# Huron Report



## normd (Jul 5, 2005)

Looking for any reports out of Huron either eye or perch. Thanks


----------



## FreeByrdSteve (Jun 28, 2004)

I'm running the weigh-in for the Walleye Central Charity Braggin Rights event at 4PM today at the Huron Boat Basin. Will have some info after that. From the people I've talked to so far it sounds like today has been another tough bite so far.


----------



## Erieangler51 (Sep 24, 2012)

My dad and 1 of his buddies were in the tourney today. 4 boats fished 3 days prior and only got 6 fish. They called it quits this morning early due to lack of fish and the lake chopping up. One of the guys in a different boat got 1 8lber this morning


----------



## normd (Jul 5, 2005)

Hey thanks. I await the info.


----------



## ecnadnus (Oct 23, 2009)

We fished pretty much all day Friday and only managed 2 eyes. Believe it or not, those came within 150' of the Huron Breakwall about 4:00 in the afternoon. We ran in there to get out of the wind for a little while and liked the marks so we set up and made a couple passes. Both fish came on a Deep Husky only 15' back!
Prior to that, we tried the 26-28 area all the way out to 29-28 and marked VERY FEW fish. Ran over to the NW corner of the dump and had much better marks but couldn't get any takers high or low. Ran inside, pulled two fish and decided to call it before the rain picked up. Water temp still 57-58 degrees.
Hal


----------



## Big Papa Sports (Apr 4, 2009)

Just got a report you may want to fish in close just off the breakwall to the west. Its been blowing out of the south for weeks fish should be close. Ecnadnus sounds like he was in the right area the bite is better today.


----------



## Erieangler51 (Sep 24, 2012)

Heard fishing was good today off ruggles in 16-18 fow. Info came from my dads friend he fished the tourney with yesterday


----------



## Roto Mike (Oct 16, 2012)

I see most boats out there anchored. What are they throwing? Or are they after perch?
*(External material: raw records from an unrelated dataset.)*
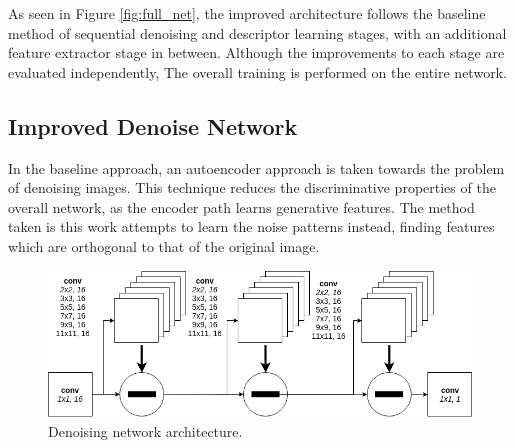 \documentclass[10pt,twocolumn,letterpaper]{article}
\begin{document}
As seen in Figure \ref{fig:full_net}, the improved architecture follows the baseline method of sequential denoising and descriptor learning stages, with an additional feature extractor stage in between. Although the improvements to each stage are evaluated independently, The overall training is performed on the entire network.





\subsection{Improved Denoise Network}
In the baseline approach, an autoencoder approach is taken towards the problem of denoising images. This technique reduces the discriminative properties of the overall network, as the encoder path learns generative features. The method taken is this work attempts to learn the noise patterns instead, finding features which are orthogonal to that of the original image.

\begin{figure}[H]
\centering
  \includegraphics[width=0.99\linewidth]{report/figures/denoise_net_horizontal.png}
  \caption{Denoising network architecture.}
  \label{fig:denoise_net}
\end{figure}
\end{document}
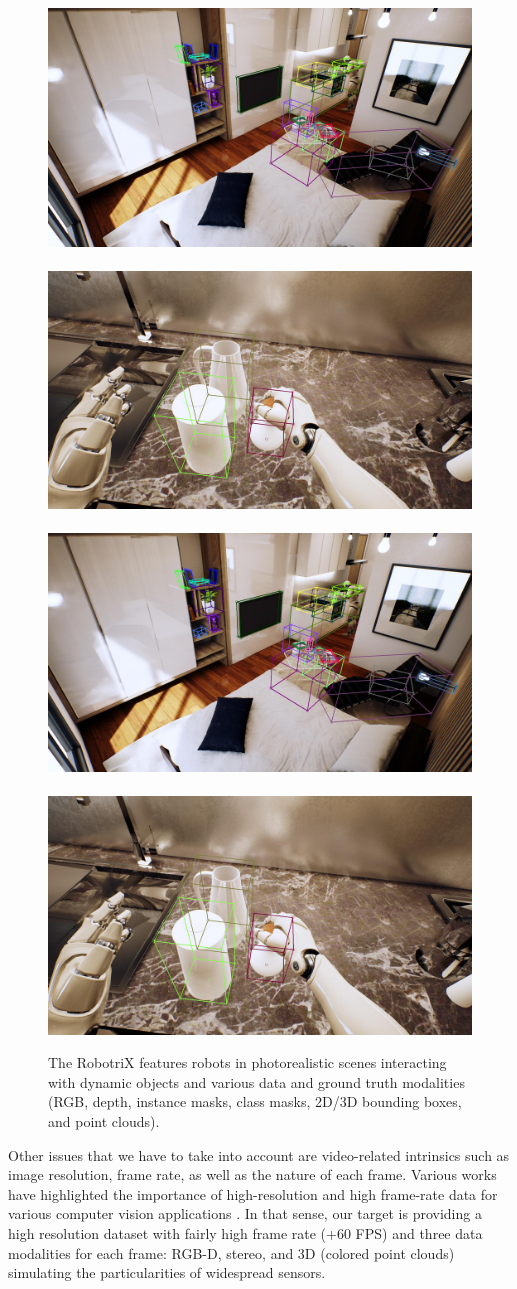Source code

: \begin{figure}[!htb]
    \includegraphics[width=0.48\linewidth]{Figures/Sim2Real/header_bbox}~
    \includegraphics[width=0.48\linewidth]{Figures/Sim2Real/header_bbox_2}\\\ \\
    \includegraphics[width=0.48\linewidth]{Figures/Sim2Real/header_bbox}~
    \includegraphics[width=0.48\linewidth]{Figures/Sim2Real/header_bbox_2}
    \caption{The RobotriX features robots in photorealistic scenes interacting with dynamic objects and various data and ground truth modalities (RGB, depth, instance masks, class masks, 2D/3D bounding boxes, and point clouds).}
    \label{fig:sim2real:robotrix}
\end{figure}

\clearpage

Other issues that we have to take into account are video-related intrinsics such as image resolution, frame rate, as well as the nature of each frame. Various works have highlighted the importance of high-resolution and high frame-rate data for various computer vision applications \cite{Handa2012}\cite{Held2016}. In that sense, our target is providing a high resolution dataset with fairly high frame rate (+60 FPS) and three data modalities for each frame: RGB-D, stereo, and 3D (colored point clouds) simulating the particularities of widespread sensors.


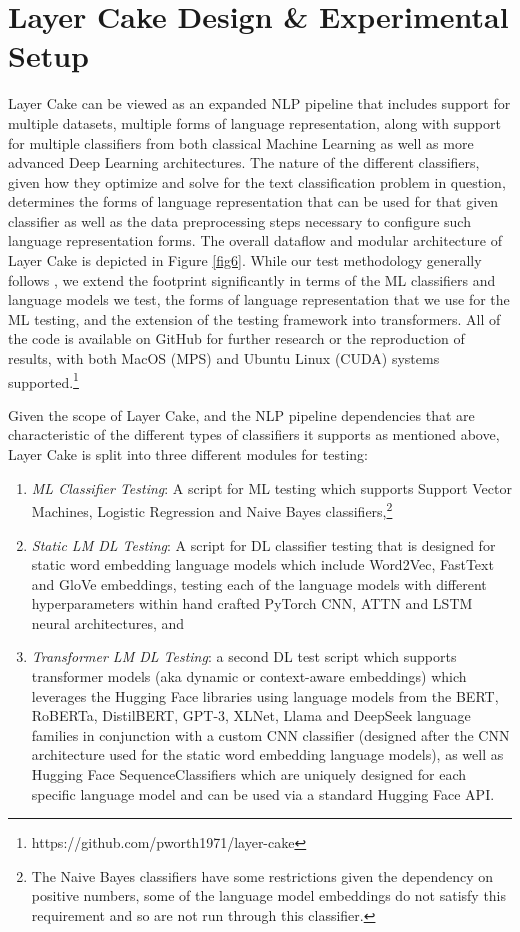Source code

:\documentclass[final]{clv2025-revised}
\begin{document}
\section{Layer Cake Design \& Experimental Setup}

Layer Cake can be viewed as an expanded NLP pipeline that includes support for multiple datasets, multiple forms of language representation, along with support for multiple classifiers from both classical Machine Learning as well as more advanced Deep Learning architectures. The nature of the different classifiers, given how they optimize and solve for the text classification problem in question, determines the forms of language representation that can be used for that given classifier as well as the data preprocessing steps necessary to configure such language representation forms. The overall dataflow and modular architecture of Layer Cake is depicted in Figure \ref{fig6}. While our test methodology generally follows \cite{moreo2021}, we extend the footprint significantly in terms of the ML classifiers and language models we test, the forms of language representation that we use for the ML testing, and the extension of the testing framework into transformers. All of the code is available on GitHub for further research or the reproduction of results, with both MacOS (MPS) and Ubuntu Linux (CUDA) systems supported.\footnote{https://github.com/pworth1971/layer-cake}

Given the scope of Layer Cake, and the NLP pipeline dependencies that are characteristic of the different types of classifiers it supports as mentioned above, Layer Cake is split into three different modules for testing:
\begin{enumerate}
    \item \textit{ML Classifier Testing}: A script for ML testing which supports Support Vector Machines, Logistic Regression and Naive Bayes classifiers,\footnote{The Naive Bayes classifiers have some restrictions given the dependency on positive numbers, some of the language model embeddings do not satisfy this requirement and so are not run through this classifier.}
    \item \textit{Static LM DL Testing}: A script for DL classifier testing that is designed for static word embedding language models which include Word2Vec, FastText and GloVe embeddings, testing each of the language models with different hyperparameters within hand crafted PyTorch CNN, ATTN and LSTM neural architectures, and
    \item \textit{Transformer LM DL Testing}: a second DL test script which supports transformer models (aka dynamic or context-aware embeddings) which leverages the Hugging Face libraries using language models from the BERT, RoBERTa, DistilBERT, GPT-3, XLNet, Llama and DeepSeek language families in conjunction with a custom CNN classifier (designed after the CNN architecture used for the static word embedding language models), as well as Hugging Face SequenceClassifiers which are uniquely designed for each specific language model and can be used via a standard Hugging Face API.
\end{enumerate}
\end{document}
Outdoor Hub mobile, the outdoor information engine


----------



## carhaulerdave (Jul 23, 2008)

3-3lb crappieonmywall said:


> I see most boats out there anchored. What are they throwing? Or are they after perch?
> 
> 
> Outdoor Hub mobile, the outdoor information engine


If they are anchored, they are probably perching.


----------



## Meerkat (Aug 10, 2008)

I trolled Ruggles yesterday (10/21) for about 2 hours. No marks and no fish. Did not see anyone else with a fish either. Moved to the dump north of Huron. Did get some marks but only hooked one fish that we lost half way to the boat.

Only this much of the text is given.